- _PROBLEM REQUIREMENTS_
Go through the data and report how many lines include the word "some", giving only the number.

* * *

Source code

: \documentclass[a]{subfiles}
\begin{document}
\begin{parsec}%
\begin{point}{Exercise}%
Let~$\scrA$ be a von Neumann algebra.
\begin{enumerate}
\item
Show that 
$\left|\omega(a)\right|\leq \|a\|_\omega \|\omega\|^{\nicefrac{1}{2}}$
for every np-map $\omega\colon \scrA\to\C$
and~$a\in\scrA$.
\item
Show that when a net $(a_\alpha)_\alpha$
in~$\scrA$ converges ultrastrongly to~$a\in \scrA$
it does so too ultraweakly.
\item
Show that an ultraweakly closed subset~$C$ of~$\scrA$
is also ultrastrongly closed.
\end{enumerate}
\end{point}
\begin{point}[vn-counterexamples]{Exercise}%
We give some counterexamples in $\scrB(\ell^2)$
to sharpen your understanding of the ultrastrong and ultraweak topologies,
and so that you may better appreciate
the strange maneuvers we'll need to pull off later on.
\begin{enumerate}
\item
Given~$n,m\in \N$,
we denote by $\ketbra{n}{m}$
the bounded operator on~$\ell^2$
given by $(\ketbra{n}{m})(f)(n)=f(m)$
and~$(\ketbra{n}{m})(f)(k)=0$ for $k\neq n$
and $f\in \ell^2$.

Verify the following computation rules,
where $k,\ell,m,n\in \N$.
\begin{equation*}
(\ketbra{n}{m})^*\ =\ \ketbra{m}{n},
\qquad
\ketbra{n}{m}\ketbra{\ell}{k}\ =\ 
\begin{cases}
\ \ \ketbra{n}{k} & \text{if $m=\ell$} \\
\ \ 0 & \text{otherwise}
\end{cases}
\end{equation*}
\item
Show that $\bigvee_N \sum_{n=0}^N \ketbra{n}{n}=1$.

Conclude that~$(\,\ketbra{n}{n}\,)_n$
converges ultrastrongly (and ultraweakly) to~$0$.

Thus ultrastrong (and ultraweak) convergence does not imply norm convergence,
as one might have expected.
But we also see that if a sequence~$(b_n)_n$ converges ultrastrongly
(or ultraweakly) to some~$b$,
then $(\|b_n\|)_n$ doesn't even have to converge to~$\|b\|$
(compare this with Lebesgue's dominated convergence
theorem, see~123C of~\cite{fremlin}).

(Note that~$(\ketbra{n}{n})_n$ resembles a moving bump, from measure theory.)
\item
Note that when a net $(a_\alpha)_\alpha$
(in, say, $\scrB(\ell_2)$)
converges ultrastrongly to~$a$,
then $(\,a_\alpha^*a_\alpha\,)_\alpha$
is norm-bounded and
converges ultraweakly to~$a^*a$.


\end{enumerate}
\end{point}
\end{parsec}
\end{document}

* * *

- _TASK RESULT_
2